Em 1990, o canal chegou rebocado por uma década anterior em que nunca tinha se vendido tanto disco no país. O RPM desbancou Roberto Carlos. Discos de ouro e platina foram entregues a hitmakers como Paralamas e Kid Abelha, mas também a alguns azarões como Ira! e Biquíni Cavadão.

A MTV Brasil veio alimentar essa engrenagem. E lançou uma profissão, o VJ. Os apresentadores viraram ídolos. Mesmo com sede em São Paulo, o canal fez um estrondo no Rio de Janeiro, onde tinha sinal aberto. Paulistas sintonizavam em UHF e parabólica.

A primeira fornada de VJs parecia seguir a fórmula das boy bands, com tipos diferentes para atrair fãs de vários perfis. Astrid Fontenelle e Zeca Camargo davam verniz jornalístico. Cuca Lazzarotto e Daniela Barbieri eram as bonitinhas. Thunderbird unia a combinação de figuraça cômica com conhecimento musical. O cabeludo Gastão Moreira representava o heavy metal, rito de passagem adolescente.

Os ex-Vjs Dani Barbieri (esq.), João Gordo, Thunderbird, Didi, Cuca, Cazé, Sabrina, Sarah, André Vasco, Astrid e Felipe Solari, em foto de 2013 - Leticia Moreira - 7.ago.2013/Folhapress

Com produto quente (música pop em ebulição) e vendedores certos (VJs que viraram influenciadores), a MTV fez um grande sucesso e seguiu assim por uma década e meia, antes de algum declínio.

Nessa trajetória, foi posta à prova seguidamente. E respondeu bem a muitos desafios. O modelo de playlist foi logo engrossado com programas para agrupar clipes por gênero, com horários para hip-hop, metal, alternativo.

A importação de formatos da matriz americana deu certo, em especial o "Acústico MTV". A apresentação de roqueiros tocando os hits sem ligar os instrumentos na tomada deu resultados inusitados.

Segundo veteranos dos anos 1970 e 1980, o "Acústico MTV" reinventou carreiras. Registros desses programas venderam muito e ressuscitaram o interesse por Titãs, Rita Lee, Capital Inicial e Lulu Santos.

Outro acerto foi o humorístico "Hermes & Renato", uma amostra de piada suja, tosca e cara de pau que qualquer jovem faria em casa. A identificação com o público foi total.

A MTV não teve pudor de reciclar atrações consagradas, como programas de garotos procurando namoradas e competições entre escolas.

Enquanto os VJs se renovavam, com muitos contratados por grandes emissoras e só alguns vingando, a MTV se fortaleceu a ponto de entregar um prêmio anual com categorias disputadas com a avidez da luta por um Oscar.

Mas, nos anos 2000, a força da música foi diminuindo na cultura pop.

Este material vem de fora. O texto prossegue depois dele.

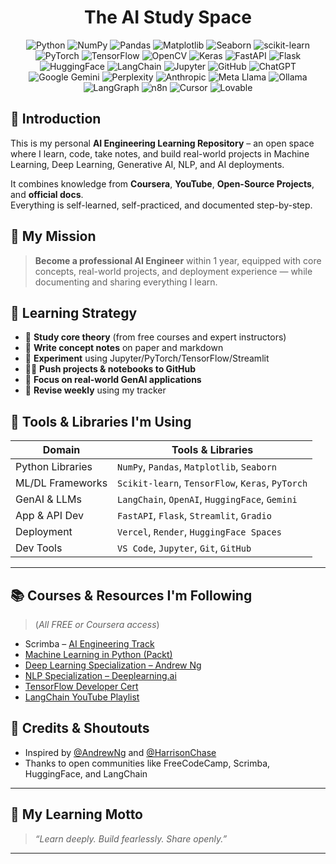 <h1 align=center> The AI Study Space </h1>

<div align="center">

![Python](https://img.shields.io/badge/python-3670A0?style=for-the-badge&logo=python&logoColor=ffdd54)
![NumPy](https://img.shields.io/badge/numpy-%23013243.svg?style=for-the-badge&logo=numpy&logoColor=white)
![Pandas](https://img.shields.io/badge/pandas-%23150458.svg?style=for-the-badge&logo=pandas&logoColor=white)
![Matplotlib](https://img.shields.io/badge/Matplotlib-%23ffffff.svg?style=for-the-badge&logo=Matplotlib&logoColor=black)
![Seaborn](https://img.shields.io/badge/Seaborn-5381A1?style=for-the-badge\&logo=python\&logoColor=white)
![scikit-learn](https://img.shields.io/badge/scikit--learn-%23F7931E.svg?style=for-the-badge&logo=scikit-learn&logoColor=white)
![PyTorch](https://img.shields.io/badge/PyTorch-%23EE4C2C.svg?style=for-the-badge&logo=PyTorch&logoColor=white)
![TensorFlow](https://img.shields.io/badge/TensorFlow-%23FF6F00.svg?style=for-the-badge&logo=TensorFlow&logoColor=white)
![OpenCV](https://img.shields.io/badge/OpenCV-27338e?style=for-the-badge\&logo=opencv\&logoColor=white)
![Keras](https://img.shields.io/badge/Keras-%23D00000.svg?style=for-the-badge&logo=Keras&logoColor=white)
![FastAPI](https://img.shields.io/badge/FastAPI-005571?style=for-the-badge&logo=fastapi)
![Flask](https://img.shields.io/badge/flask-%23000.svg?style=for-the-badge&logo=flask&logoColor=white)
![HuggingFace](https://img.shields.io/badge/HuggingFace-FFD21F?style=for-the-badge\&logo=huggingface\&logoColor=black)
![LangChain](https://img.shields.io/badge/langchain-4E4FEB?style=for-the-badge\&logo=langchain\&logoColor=white)
![Jupyter](https://img.shields.io/badge/Jupyter-F37626?style=for-the-badge\&logo=Jupyter\&logoColor=white)
![GitHub](https://img.shields.io/badge/GitHub-100000?style=for-the-badge\&logo=github\&logoColor=white)
![ChatGPT](https://img.shields.io/badge/chatGPT-74aa9c?style=for-the-badge&logo=openai&logoColor=white)
![Google Gemini](https://img.shields.io/badge/google%20gemini-8E75B2?style=for-the-badge&logo=google%20gemini&logoColor=white)
![Perplexity](https://img.shields.io/badge/perplexity-000000?style=for-the-badge&logo=perplexity&logoColor=088F8F)
![Anthropic](https://img.shields.io/badge/Anthropic-000000?style=for-the-badge&logo=anthropic&logoColor=white)
![Meta Llama](https://img.shields.io/badge/Meta%20Llama-6A5ACD?style=for-the-badge&logo=meta&logoColor=white)
![Ollama](https://img.shields.io/badge/Ollama-222222?style=for-the-badge&logo=ollama&logoColor=white)
![LangGraph](https://img.shields.io/badge/LangGraph-4E9A06?style=for-the-badge&logo=langchain&logoColor=white)
![n8n](https://img.shields.io/badge/n8n-EF652A?style=for-the-badge&logo=n8n&logoColor=white)
![Cursor](https://img.shields.io/badge/Cursor-1A1A1A?style=for-the-badge&logo=cursor&logoColor=white)
![Lovable](https://img.shields.io/badge/Lovable-FF69B4?style=for-the-badge&logo=heart&logoColor=white)


</div>

## 📌 Introduction

This is my personal **AI Engineering Learning Repository** – an open space where I learn, code, take notes, and build real-world projects in Machine Learning, Deep Learning, Generative AI, NLP, and AI deployments.  

It combines knowledge from **Coursera**, **YouTube**, **Open-Source Projects**, and **official docs**.  
Everything is self-learned, self-practiced, and documented step-by-step.

## 🎯 My Mission

> **Become a professional AI Engineer** within 1 year, equipped with core concepts, real-world projects, and deployment experience — while documenting and sharing everything I learn.

## 🧠 Learning Strategy

- 🧾 **Study core theory** (from free courses and expert instructors)
- 📓 **Write concept notes** on paper and markdown
- 🧪 **Experiment** using Jupyter/PyTorch/TensorFlow/Streamlit
- 🧑‍💻 **Push projects & notebooks to GitHub**
- 🎯 **Focus on real-world GenAI applications**
- 🔁 **Revise weekly** using my tracker


## 🚀 Tools & Libraries I'm Using

| Domain           | Tools & Libraries                                |
| ---------------- | ------------------------------------------------ |
| Python Libraries | `NumPy`, `Pandas`, `Matplotlib`, `Seaborn`       |
| ML/DL Frameworks | `Scikit-learn`, `TensorFlow`, `Keras`, `PyTorch` |
| GenAI & LLMs     | `LangChain`, `OpenAI`, `HuggingFace`, `Gemini`   |
| App & API Dev    | `FastAPI`, `Flask`, `Streamlit`, `Gradio`        |
| Deployment       | `Vercel`, `Render`, `HuggingFace Spaces`         |
| Dev Tools        | `VS Code`, `Jupyter`, `Git`, `GitHub`            |

---

## 📚 Courses & Resources I'm Following

> (*All FREE or Coursera access*)

* Scrimba – [AI Engineering Track](https://scrimba.com/)
* [Machine Learning in Python (Packt)](https://www.packtpub.com/)
* [Deep Learning Specialization – Andrew Ng](https://coursera.org/learn/neural-networks-deep-learning)
* [NLP Specialization – Deeplearning.ai](https://coursera.org/specializations/natural-language-processing)
* [TensorFlow Developer Cert](https://www.coursera.org/professional-certificates/tensorflow-in-practice)
* [LangChain YouTube Playlist](https://www.youtube.com/@LangChain)

## 🙌 Credits & Shoutouts

* Inspired by [@AndrewNg](https://twitter.com/AndrewYNg) and [@HarrisonChase](https://twitter.com/hwchase17)
* Thanks to open communities like FreeCodeCamp, Scrimba, HuggingFace, and LangChain

---

## 🧠 My Learning Motto

> *“Learn deeply. Build fearlessly. Share openly.”*

---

O canal chegou a enjaular os clipes na madrugada, deixando a grade livre para programas formatados. O maior golpe veio em 2005, com a criação do YouTube.

Com uma concorrência que oferecia qualquer clipe na hora, a MTV perdeu parte de seu faturamento. Mas até reagiu. Resgatou VJs históricos, como Thunderbird, e deu uma revigorada nos humorísticos, lançando Marcelo Adnet, Tatá Werneck e Dani Calabresa.

A saturação do modelo fez a MTV Brasil encerrar as atividades em 2013. Outro grupo assumiu a representação no canal e surgiu então a atual MTV (sem o Brasil no nome).

Enquanto a MTV dos anos 1990 criou personagens na cultura pop e teve a novidade dos clipes, a de agora exibe VJs que não têm a mesma repercussão e preenche a programação com misturas de reality com tretas de rede social.

O que mais representa a subserviência a outros objetos de consumo jovem é o "De Férias com o Ex", com a fórmula batida de sarados e bonitonas em lugares paradisíacos para pegação. Roupas sumárias, festas de alto teor alcoólico, brigas e reconciliação, com muita, muita conversa, porque as gerações das redes sociais opinam a respeito de tudo. Música? Só para animar as festas.

Isso anula o veredito simplório de que a MTV Brasil sempre foi incrível ou que a atual não tem qualidade. A relação dos jovens com a música mudou completamente. A cara que a MTV tem hoje é reflexo de uma geração que não dá a mesma atenção à música que as anteriores. Pegação e tretas atraem quem está na adolescência ou se recusa a sair dela.

Outros canais de clipes também sucumbiram. Hoje, essa TV tem raras opções. Já não há nada que chegue perto do que foi a revolução da MTV Brasil.